Be ready to go over:
- Inmon vs. Kimball methodologies – Understanding the fundamentals, differences, and appropriate use cases for each.
- Operational Data Stores (ODS) vs. Data Warehousing – Differentiating between analytics and transactional data systems.
- Data Security & Access Frameworks – Designing robust governance and security models for enterprise data.
- Advanced concepts – Master Data Management (MDM), data mesh principles, and TOGAF framework alignment.
Example questions or scenarios:
- "Walk us through a scenario where you had to transition a legacy transactional database into a modern analytics data warehouse. Which methodology did you choose and why?"
- "How do you design an access framework that balances strict data security with the need for business users to easily query the data?"
- "Explain your approach to designing an Operational Data Store (ODS) for a highly transactional environment like airline ticketing."
Big Data Platforms & Distributed Computing
As a Principal Solutions Architect, you must be an expert in the modern Data Services technology stack. This area evaluates your hands-on architectural experience with big data tools and your ability to optimize data ingestion and consumption patterns.

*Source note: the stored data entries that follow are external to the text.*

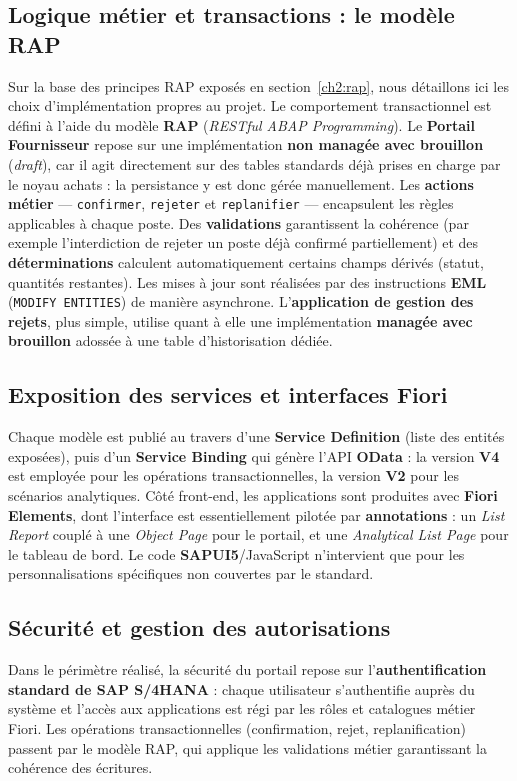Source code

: \documentclass[12pt,a4paper,oneside]{report}
\begin{document}
\subsection{Logique métier et transactions : le modèle RAP}\label{ch5:rap}
Sur la base des principes RAP exposés en section~\ref{ch2:rap}, nous détaillons ici les
choix d'implémentation propres au projet. Le comportement transactionnel est défini à
l'aide du modèle \textbf{RAP} (\textit{RESTful
ABAP Programming}). Le \textbf{Portail Fournisseur} repose sur une implémentation
\textbf{non managée avec brouillon} (\textit{draft}), car il agit directement sur des
tables standards déjà prises en charge par le noyau achats : la persistance y est donc
gérée manuellement. Les \textbf{actions métier} --- \texttt{confirmer}, \texttt{rejeter}
et \texttt{replanifier} --- encapsulent les règles applicables à chaque poste. Des
\textbf{validations} garantissent la cohérence (par exemple l'interdiction de rejeter un
poste déjà confirmé partiellement) et des \textbf{déterminations} calculent
automatiquement certains champs dérivés (statut, quantités restantes). Les mises à jour
sont réalisées par des instructions \textbf{EML} (\texttt{MODIFY ENTITIES}) de manière
asynchrone. L'\textbf{application de gestion des rejets}, plus simple, utilise quant à
elle une implémentation \textbf{managée avec brouillon} adossée à une table d'historisation
dédiée.

\subsection{Exposition des services et interfaces Fiori}\label{ch5:services-fiori}
Chaque modèle est publié au travers d'une \textbf{Service Definition} (liste des entités
exposées), puis d'un \textbf{Service Binding} qui génère l'API \textbf{OData} : la version
\textbf{V4} est employée pour les opérations transactionnelles, la version \textbf{V2}
pour les scénarios analytiques. Côté front-end, les applications sont produites avec
\textbf{Fiori Elements}, dont l'interface est essentiellement pilotée par
\textbf{annotations} : un \textit{List Report} couplé à une \textit{Object Page} pour le
portail, et une \textit{Analytical List Page} pour le tableau de bord. Le code
\textbf{SAPUI5}/JavaScript n'intervient que pour les personnalisations spécifiques non
couvertes par le standard.

\subsection{Sécurité et gestion des autorisations}\label{ch5:securite}
Dans le périmètre réalisé, la sécurité du portail repose sur l'\textbf{authentification
standard de SAP S/4HANA} : chaque utilisateur s'authentifie auprès du système et l'accès
aux applications est régi par les rôles et catalogues métier Fiori. Les opérations
transactionnelles (confirmation, rejet, replanification) passent par le modèle RAP, qui
applique les validations métier garantissant la cohérence des écritures.
\end{document}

A strong candidate will speak confidently about the nuances of specific technologies and how they fit into a broader ecosystem.
Be ready to go over:
- Apache Spark & Databricks – Optimizing distributed computing workloads and leveraging Databricks for engineering and ML.
- Batch vs. Real-Time Data – Navigating the nuances of latency, throughput, and architecture design for different ingestion patterns.
- Cloud Infrastructure – Specifically Azure architecture, data lakes, and optimizing cloud costs.
- Advanced concepts – Productionization of Generative AI models, managing scalable NoSQL databases alongside relational data.
Example questions or scenarios:
- "Describe a time you had to choose between a batch processing pattern and a real-time streaming pattern. What factors drove your decision?"
- "How would you optimize an Apache Spark job that is experiencing severe data skew and failing to meet SLAs?"
- "Design a data ingestion pipeline using Azure and Databricks that handles both structured financial data and unstructured telemetry data."
Stakeholder Management & Strategic Influence
Technical skills alone are not enough; you must be able to drive decisions across the company. This area tests your ability to act as a liaison between IT and business teams, facilitate workshops, and negotiate solutions. Strong performance involves demonstrating empathy for business needs while maintaining strict engineering standards.
Be ready to go over:
- Business Requirements Gathering – Translating complex business domains into robust data architectures.
- Cost Analysis & ROI – Developing and influencing decisions for technology improvements based on cost-efficiency.
- Technical Mentorship – Partnering with Principal/Senior engineers to reinforce current technology standards.
- Advanced concepts – Managing scope in Agile environments, driving consensus among conflicting executive stakeholders.
Example questions or scenarios:
- "Tell me about a time you had to negotiate a short-term, tactical solution to remove a blocker while preserving the integrity of your long-term architectural strategy."
- "How do you approach an Analytics stakeholder workshop when the business teams have conflicting priorities for a new data product?"
- "Give an example of how you influenced a decision several levels up regarding a major technology investment."